# Name this Peperomia



## NathanB (Jan 21, 2008)

This shouldn't be to hard since a few people have it. What pep is this?
everyone gets 1 shot unless no one can get it after the weekend.


----------



## frogparty (Dec 27, 2007)

prostrata "aka" rotundifolia


----------



## reggorf (Oct 24, 2006)

Pep. Prostrata


----------



## afterdark (Jan 16, 2007)

I'll make it three for Prostrata. I've got it in my galact tank and it's going nuts.


----------



## NathanB (Jan 21, 2008)

Its not that easy haha 


> prostrata "aka" rotundifolia


you just got caught trying to use 2 answers. shame shame


----------



## Frogtofall (Feb 16, 2006)

I know the answer but will give others a chance to play.

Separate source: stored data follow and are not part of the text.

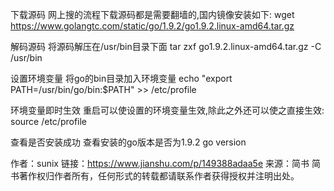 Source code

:下载源码
网上搜的流程下载源码都是需要翻墙的,国内镜像安装如下:
  wget https://www.golangtc.com/static/go/1.9.2/go1.9.2.linux-amd64.tar.gz



解码源码
将源码解压在/usr/bin目录下面
  tar zxf go1.9.2.linux-amd64.tar.gz -C /usr/bin



设置环境变量
将go的bin目录加入环境变量
  echo "export PATH=/usr/bin/go/bin:$PATH" >> /etc/profile



环境变量即时生效
重启可以使设置的环境变量生效,除此之外还可以使之直接生效:
  source /etc/profile



查看是否安装成功
查看安装的go版本是否为1.9.2
  go version

作者：sunix
链接：https://www.jianshu.com/p/149388adaa5e
来源：简书
简书著作权归作者所有，任何形式的转载都请联系作者获得授权并注明出处。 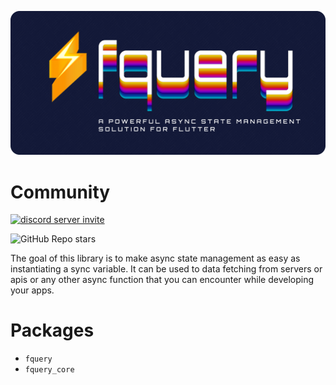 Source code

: ![Banner](https://github.com/41y08h/fquery/blob/main/media/Banner.png?raw=true)

# Community

<a href="https://discord.gg/udhkduc9sQ" target="_blank" >
  <img src="https://discord.com/api/guilds/1173047378190811257/widget.png?style=banner3" alt="discord server invite" />
</a>
<p/>

![GitHub Repo stars](https://img.shields.io/github/stars/41y08h/fquery?style=social)

The goal of this library is to make async state management as easy as instantiating a sync variable. It can be used to data fetching from servers or apis or any other async function that you can encounter while developing your apps.

# Packages

- `fquery`
- `fquery_core`
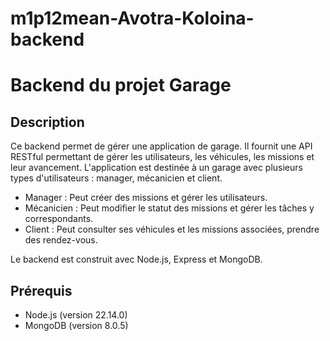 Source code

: # m1p12mean-Avotra-Koloina-backend

# Backend du projet Garage

## Description
Ce backend permet de gérer une application de garage. Il fournit une API RESTful permettant de gérer les utilisateurs, les véhicules, les missions et leur avancement.
L'application est destinée à un garage avec plusieurs types d'utilisateurs : manager, mécanicien et client.

- Manager : Peut créer des missions et gérer les utilisateurs.
- Mécanicien : Peut modifier le statut des missions et gérer les tâches y correspondants.
- Client : Peut consulter ses véhicules et les missions associées, prendre des rendez-vous.

Le backend est construit avec Node.js, Express et MongoDB.

## Prérequis
- Node.js (version 22.14.0)
- MongoDB (version 8.0.5)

Also, Pep. prostrata is not Pep. rotundifolia. They are 2 different species.


----------



## frogparty (Dec 27, 2007)

I thought they were the same
PEPEROMIA ROTUNDIFOLIA - CREEPING PEPEROMIA.
says they are... I was lied to


----------



## wmstewart66 (Feb 23, 2009)

I don't know, but I WANT it!

Bill


----------



## Frogtofall (Feb 16, 2006)

I'm not a Peperomia expert but what I can tell you is that Pep. prostrata is native to South America and P. rotundifolia is spread from southern Florida all the way down. The inflorescences on P. rotundifolia are short and white whereas P. prostrata has longer, thin, often reddish inflorescences. P. rotundifolia also has no foliage markings but that doesn't necessarily mean anything.


----------



## frogparty (Dec 27, 2007)

alright, then 
so is the rotundifolia var piosar that bj sells or has sold in the past actually a prostrata? that seems to have marked leaves if I remember


sorry to hijack the thread, but I can't guess again


----------



## Frogtofall (Feb 16, 2006)

I think that either Pep. prostrata used to be called P. rotundifolia var. pilosior and was moved or somone mis identified it and it stuck until someone caught it. Like I said, I'm no Peperomia expert so you may need to do some research.


----------



## harrywitmore (Feb 9, 2004)

As far as I know P prostata has never been known officially as rotundifolia var piosar (this does not appear to be a valid name at all). There was a _Peperomia rotundifolia var. pilosior _but it has been lumped in with _Peperomia rotundifolia. _I have never seen any rotundifolia with leaf markings but I have not seen it many places. It was numerous in Panama and looked just like what I have here. There is a wealth of information on Peperomias on Peperomia.net. The repertory http://www.peperomia.net/repertorysearch.asp is a breat place to do research.


----------



## NathanB (Jan 21, 2008)

I'm impaient today, you can take multiple guesses. anyone other antone that wins gets a $5 gift cert to Spring Valley or Cloud Jungle


----------



## afterdark (Jan 16, 2007)

P. bangroana?

I'm stumped.


----------



## Corpus Callosum (Apr 7, 2007)

Peperomia quadrangularis.. or maybe Peperomia dahlstedtii ?


----------



## harrywitmore (Feb 9, 2004)

Interesting but I have no clue. Doesn't look like anything I have. How large are the leaves? I would love to get a gift certificate from Cloud Jungle or Spring Valley Tropicals!


----------



## Julio (Oct 8, 2007)

Peperomia Quadrangularis, the stems are too light to be prostrata and the leave too wide apart.


----------



## harrywitmore (Feb 9, 2004)

Well, I must say that I took a closer look at my Peperomia rotundifolia and in some places it looks exactly like this plant. Even the veining on the leaves. But, I also have some that I got as just species and if given lots of light and grown as an epiphyte it also looks similar. I must also say that I have seen prostrata grow just like this as well as P quadrangularis. But it's not either of them I believe.


----------



## NathanB (Jan 21, 2008)

And the winner is...........nope not yet

I'll start giving hints on sunday


----------



## zBrinks (Jul 16, 2006)

Frank?

You said name it, right?


----------



## Manuran (Aug 28, 2007)

Hi Nathan

I have 2 questions before I guess. Is that allowed? lol Are you talking about a species name or a trade name? And does this species have 2 leaf forms, the runners being 1 type? Thanks.


----------



## NathanB (Jan 21, 2008)

I'm only aware of this going by 1 name, but i would have to check with antone. Yes there is 2 leaf forms. There is also a photo of it in the forum somewhere else.


----------



## uncle tom (Mar 15, 2007)

According to Guido Mathieu (peperomia.net) this specie could be a Peperomia panamensis!
I have a very similar looking plant from Panama.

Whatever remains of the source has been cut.